== Given records

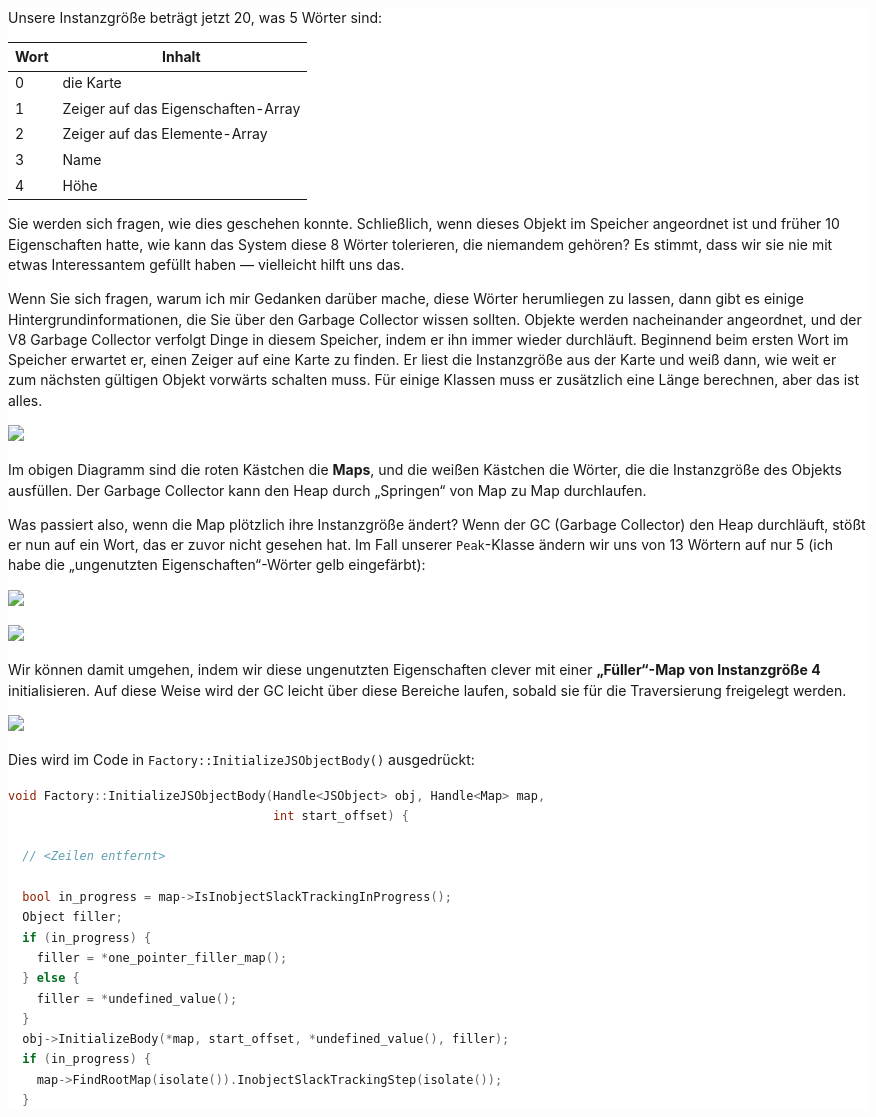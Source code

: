 Unsere Instanzgröße beträgt jetzt 20, was 5 Wörter sind:

| Wort | Inhalt                          |
| ---- | ------------------------------- |
| 0    | die Karte                       |
| 1    | Zeiger auf das Eigenschaften-Array |
| 2    | Zeiger auf das Elemente-Array   |
| 3    | Name                            |
| 4    | Höhe                            |

Sie werden sich fragen, wie dies geschehen konnte. Schließlich, wenn dieses Objekt im Speicher angeordnet ist und früher 10 Eigenschaften hatte, wie kann das System diese 8 Wörter tolerieren, die niemandem gehören? Es stimmt, dass wir sie nie mit etwas Interessantem gefüllt haben — vielleicht hilft uns das.

Wenn Sie sich fragen, warum ich mir Gedanken darüber mache, diese Wörter herumliegen zu lassen, dann gibt es einige Hintergrundinformationen, die Sie über den Garbage Collector wissen sollten. Objekte werden nacheinander angeordnet, und der V8 Garbage Collector verfolgt Dinge in diesem Speicher, indem er ihn immer wieder durchläuft. Beginnend beim ersten Wort im Speicher erwartet er, einen Zeiger auf eine Karte zu finden. Er liest die Instanzgröße aus der Karte und weiß dann, wie weit er zum nächsten gültigen Objekt vorwärts schalten muss. Für einige Klassen muss er zusätzlich eine Länge berechnen, aber das ist alles.

![](/_img/slack-tracking/gc-heap-1.svg)

Im obigen Diagramm sind die roten Kästchen die **Maps**, und die weißen Kästchen die Wörter, die die Instanzgröße des Objekts ausfüllen. Der Garbage Collector kann den Heap durch „Springen“ von Map zu Map durchlaufen.

Was passiert also, wenn die Map plötzlich ihre Instanzgröße ändert? Wenn der GC (Garbage Collector) den Heap durchläuft, stößt er nun auf ein Wort, das er zuvor nicht gesehen hat. Im Fall unserer `Peak`-Klasse ändern wir uns von 13 Wörtern auf nur 5 (ich habe die „ungenutzten Eigenschaften“-Wörter gelb eingefärbt):

![](/_img/slack-tracking/gc-heap-2.svg)

![](/_img/slack-tracking/gc-heap-3.svg)

Wir können damit umgehen, indem wir diese ungenutzten Eigenschaften clever mit einer **„Füller“-Map von Instanzgröße 4** initialisieren. Auf diese Weise wird der GC leicht über diese Bereiche laufen, sobald sie für die Traversierung freigelegt werden.

![](/_img/slack-tracking/gc-heap-4.svg)

Dies wird im Code in `Factory::InitializeJSObjectBody()` ausgedrückt:

```cpp
void Factory::InitializeJSObjectBody(Handle<JSObject> obj, Handle<Map> map,
                                     int start_offset) {

  // <Zeilen entfernt>

  bool in_progress = map->IsInobjectSlackTrackingInProgress();
  Object filler;
  if (in_progress) {
    filler = *one_pointer_filler_map();
  } else {
    filler = *undefined_value();
  }
  obj->InitializeBody(*map, start_offset, *undefined_value(), filler);
  if (in_progress) {
    map->FindRootMap(isolate()).InobjectSlackTrackingStep(isolate());
  }
```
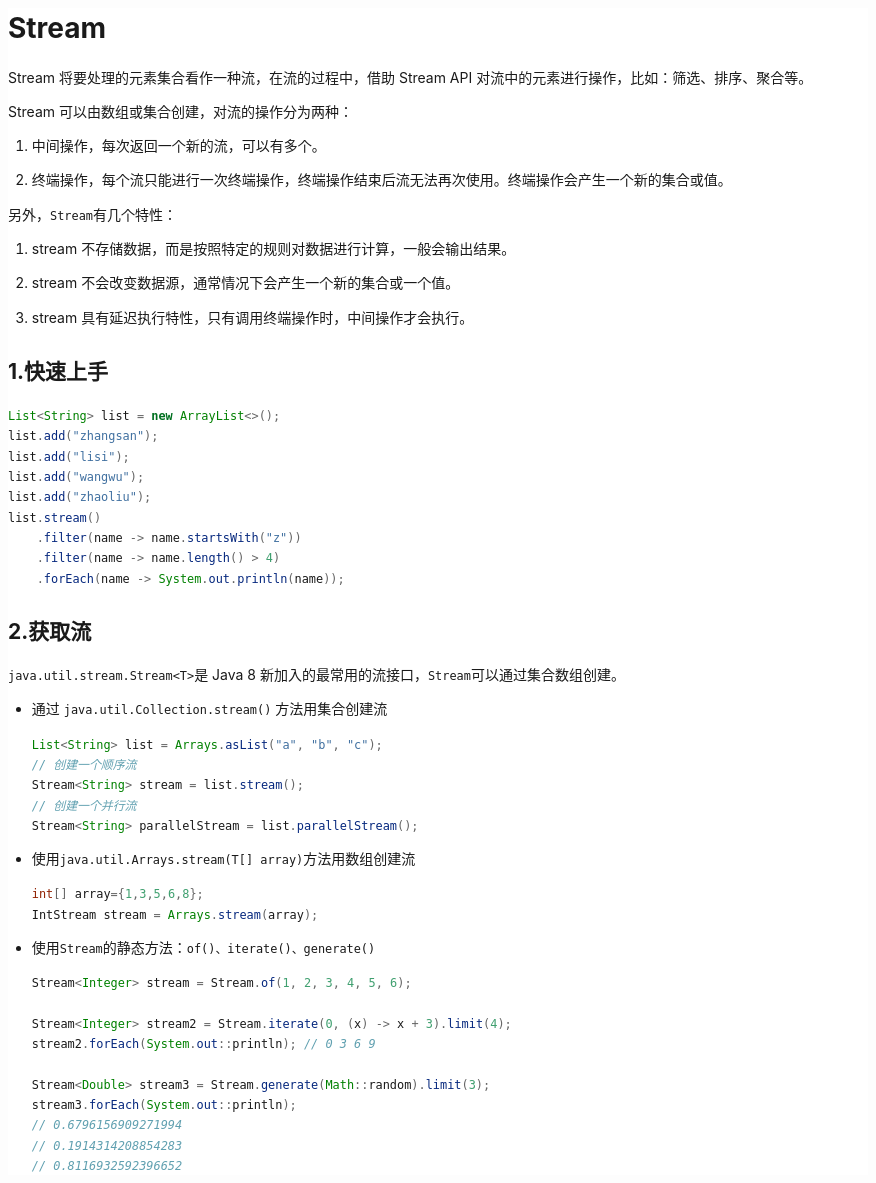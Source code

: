 # Stream

Stream 将要处理的元素集合看作一种流，在流的过程中，借助 Stream API 对流中的元素进行操作，比如：筛选、排序、聚合等。

Stream 可以由数组或集合创建，对流的操作分为两种：

1. 中间操作，每次返回一个新的流，可以有多个。

2. 终端操作，每个流只能进行一次终端操作，终端操作结束后流无法再次使用。终端操作会产生一个新的集合或值。

另外，`Stream`有几个特性：

1. stream 不存储数据，而是按照特定的规则对数据进行计算，一般会输出结果。

2. stream 不会改变数据源，通常情况下会产生一个新的集合或一个值。

3. stream 具有延迟执行特性，只有调用终端操作时，中间操作才会执行。

## 1.快速上手

```java
List<String> list = new ArrayList<>();
list.add("zhangsan");
list.add("lisi");
list.add("wangwu");
list.add("zhaoliu");
list.stream()
    .filter(name -> name.startsWith("z"))
    .filter(name -> name.length() > 4)
    .forEach(name -> System.out.println(name));
```

## 2.获取流

`java.util.stream.Stream<T>`是 Java 8 新加入的最常用的流接口，`Stream`可以通过集合数组创建。

- 通过 `java.util.Collection.stream()` 方法用集合创建流

  ```java
  List<String> list = Arrays.asList("a", "b", "c");
  // 创建一个顺序流
  Stream<String> stream = list.stream();
  // 创建一个并行流
  Stream<String> parallelStream = list.parallelStream();
  ```

- 使用`java.util.Arrays.stream(T[] array)`方法用数组创建流

  ```java
  int[] array={1,3,5,6,8};
  IntStream stream = Arrays.stream(array);
  ```

- 使用`Stream`的静态方法：`of()、iterate()、generate()`

  ```java
  Stream<Integer> stream = Stream.of(1, 2, 3, 4, 5, 6);
  
  Stream<Integer> stream2 = Stream.iterate(0, (x) -> x + 3).limit(4);
  stream2.forEach(System.out::println); // 0 3 6 9
  
  Stream<Double> stream3 = Stream.generate(Math::random).limit(3);
  stream3.forEach(System.out::println);
  // 0.6796156909271994
  // 0.1914314208854283
  // 0.8116932592396652
  ```
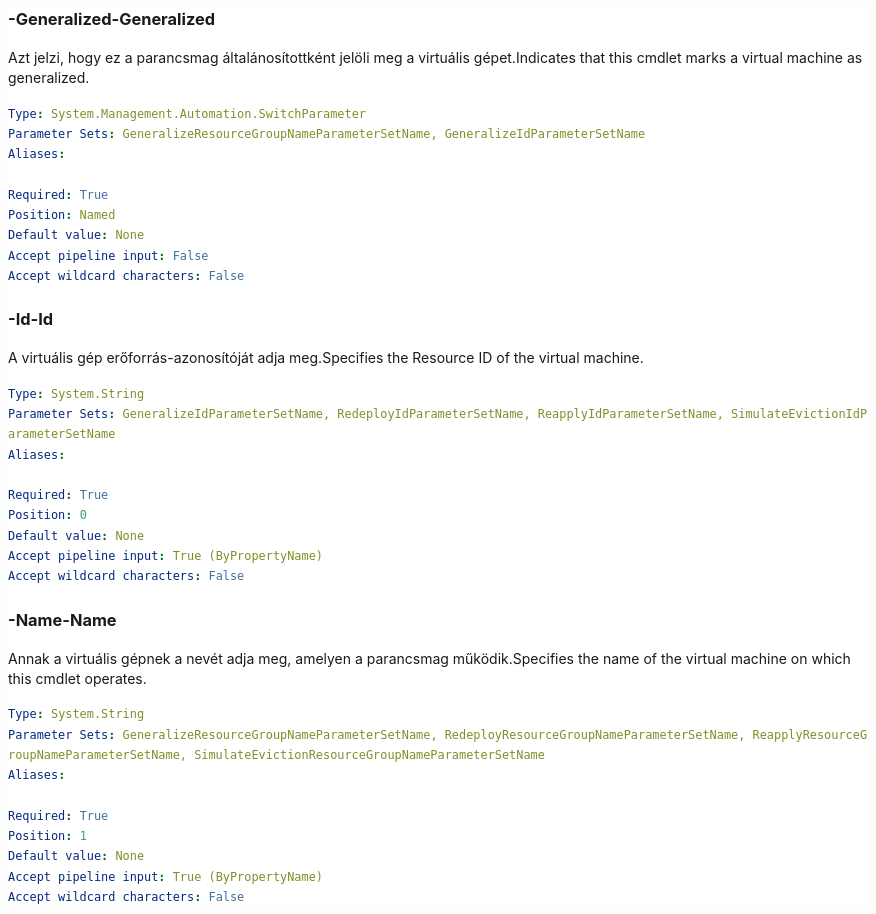 ### <span data-ttu-id="143a3-124">-Generalized</span><span class="sxs-lookup"><span data-stu-id="143a3-124">-Generalized</span></span>
<span data-ttu-id="143a3-125">Azt jelzi, hogy ez a parancsmag általánosítottként jelöli meg a virtuális gépet.</span><span class="sxs-lookup"><span data-stu-id="143a3-125">Indicates that this cmdlet marks a virtual machine as generalized.</span></span>

```yaml
Type: System.Management.Automation.SwitchParameter
Parameter Sets: GeneralizeResourceGroupNameParameterSetName, GeneralizeIdParameterSetName
Aliases:

Required: True
Position: Named
Default value: None
Accept pipeline input: False
Accept wildcard characters: False
```

### <span data-ttu-id="143a3-126">-Id</span><span class="sxs-lookup"><span data-stu-id="143a3-126">-Id</span></span>
<span data-ttu-id="143a3-127">A virtuális gép erőforrás-azonosítóját adja meg.</span><span class="sxs-lookup"><span data-stu-id="143a3-127">Specifies the Resource ID of the virtual machine.</span></span>

```yaml
Type: System.String
Parameter Sets: GeneralizeIdParameterSetName, RedeployIdParameterSetName, ReapplyIdParameterSetName, SimulateEvictionIdParameterSetName
Aliases:

Required: True
Position: 0
Default value: None
Accept pipeline input: True (ByPropertyName)
Accept wildcard characters: False
```

### <span data-ttu-id="143a3-128">-Name</span><span class="sxs-lookup"><span data-stu-id="143a3-128">-Name</span></span>
<span data-ttu-id="143a3-129">Annak a virtuális gépnek a nevét adja meg, amelyen a parancsmag működik.</span><span class="sxs-lookup"><span data-stu-id="143a3-129">Specifies the name of the virtual machine on which this cmdlet operates.</span></span>

```yaml
Type: System.String
Parameter Sets: GeneralizeResourceGroupNameParameterSetName, RedeployResourceGroupNameParameterSetName, ReapplyResourceGroupNameParameterSetName, SimulateEvictionResourceGroupNameParameterSetName
Aliases:

Required: True
Position: 1
Default value: None
Accept pipeline input: True (ByPropertyName)
Accept wildcard characters: False
```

====

About this task: Every line above that holds the string "filler" should be copied into the answer.

Response to the task:
  Object filler;
    filler = *one_pointer_filler_map();
    filler = *undefined_value();
  obj->InitializeBody(*map, start_offset, *undefined_value(), filler);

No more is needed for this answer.